Егор Подставкин в Журавли добрался на попутном грузовике. Во двор вошел незаметно. Был мрачен и худ, небритые щеки провалились так глубоко, что лицо перекосилось. Округлились и помутнели глаза. Он был похож на человека, до крайности изнуренного хворобой. Руку Василисе пожал слабо, улыбнулся через силу, точно превозмогая боль. Читая в горестной улыбке его душевные страдания и боль, Василиса не спросила, почему Подставкин приехал без жены: знала, что Маруся так и не вернулась к нему.

— По жене тоскуешь, Егор?

— Вам, мамаша, скажу правду: так тоскую, что я и не знаю. И голова болит, и в груди…

— Э-э-э, милый! — Василиса потрепала чубатую, непокорную голову и совсем тихо добавила: — Ежели любит — вернется, а ежели вернется, ты ее жалей и не обижай. Жену надобно беречь, Егор!
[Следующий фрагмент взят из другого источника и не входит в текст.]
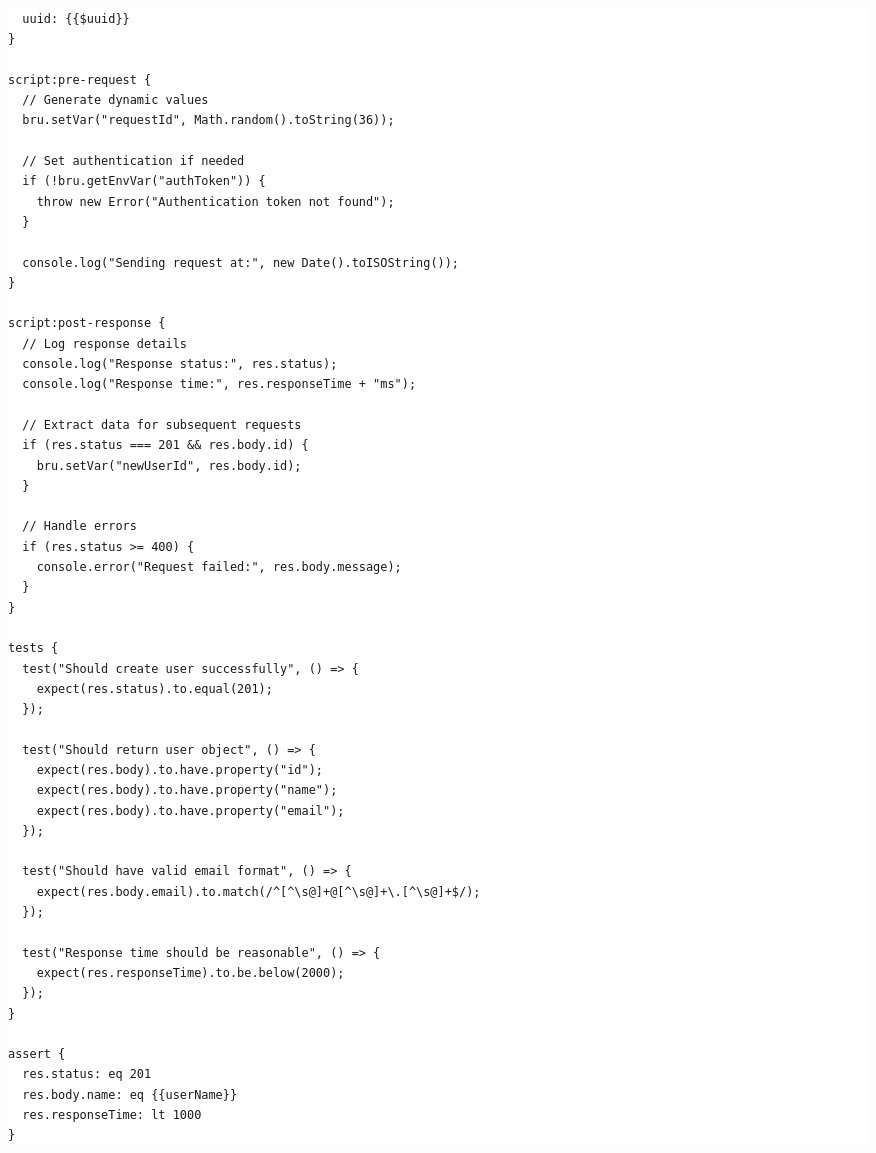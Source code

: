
 ```bru
  uuid: {{$uuid}}
}

script:pre-request {
  // Generate dynamic values
  bru.setVar("requestId", Math.random().toString(36));
  
  // Set authentication if needed
  if (!bru.getEnvVar("authToken")) {
    throw new Error("Authentication token not found");
  }
  
  console.log("Sending request at:", new Date().toISOString());
}

script:post-response {
  // Log response details
  console.log("Response status:", res.status);
  console.log("Response time:", res.responseTime + "ms");
  
  // Extract data for subsequent requests
  if (res.status === 201 && res.body.id) {
    bru.setVar("newUserId", res.body.id);
  }
  
  // Handle errors
  if (res.status >= 400) {
    console.error("Request failed:", res.body.message);
  }
}

tests {
  test("Should create user successfully", () => {
    expect(res.status).to.equal(201);
  });
  
  test("Should return user object", () => {
    expect(res.body).to.have.property("id");
    expect(res.body).to.have.property("name");
    expect(res.body).to.have.property("email");
  });
  
  test("Should have valid email format", () => {
    expect(res.body.email).to.match(/^[^\s@]+@[^\s@]+\.[^\s@]+$/);
  });
  
  test("Response time should be reasonable", () => {
    expect(res.responseTime).to.be.below(2000);
  });
}

assert {
  res.status: eq 201
  res.body.name: eq {{userName}}
  res.responseTime: lt 1000
}
```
Гости шли и шли, а радость Василисы росла и росла. С непокрытой седой головой, в новой кофточке и в новой юбке, Василиса поспевала подойти к каждому гостю и перемолвиться с ним словом. А тут еще заявились веселые и беспечные Алексей и Яша; Василиса сочла своим материнским долгом отвести их в сторонку и сказать:

— С людьми будьте ласковы, обходительны, а особенно со старшими. Ежели ты к человеку с лаской да с добрыми намерениями, то и человек к тебе с той же лаской… На вас будут смотреть, да и девушки тут есть, тоже захотят на вас поглядеть. Так что вы это знайте!

Алексей кивал, говоря этим, что именно так, как мать ему советует, он и будет поступать. Яша даже сказал: «Не беспокойтесь, мамаша, мы люди взрослые, понимаем…» Когда же Василиса пошла встречать опоздавшего главбуха Василия Кузьмича Чупеева, Алексей с улыбкой посмотрел ей вслед и сказал:

— Яша, знаешь, что мать придумала? Собирается ехать со мной в Сухую Буйволу. Хочет быть арбичкой в отаре. «Без тебя, говорит, сынок, мне тут жизни нету», Будто я ребенок!

— Да это же хорошо, Леша! — одобрил Яша. — Не всякая мать так бы поступила. Ты это цени, Леша!

— Да я ценю. А как же мне быть с Диной? Мы же хотели там, в Сухой Буйволе, пожениться?

— Не таи от матери. Все скажи, как есть. Пусть Дина сюда приедет. — Яша рассмеялся. — Василиса поедет в Сухую Буйволу и будет внучат ваших нянчить! Это же здорово!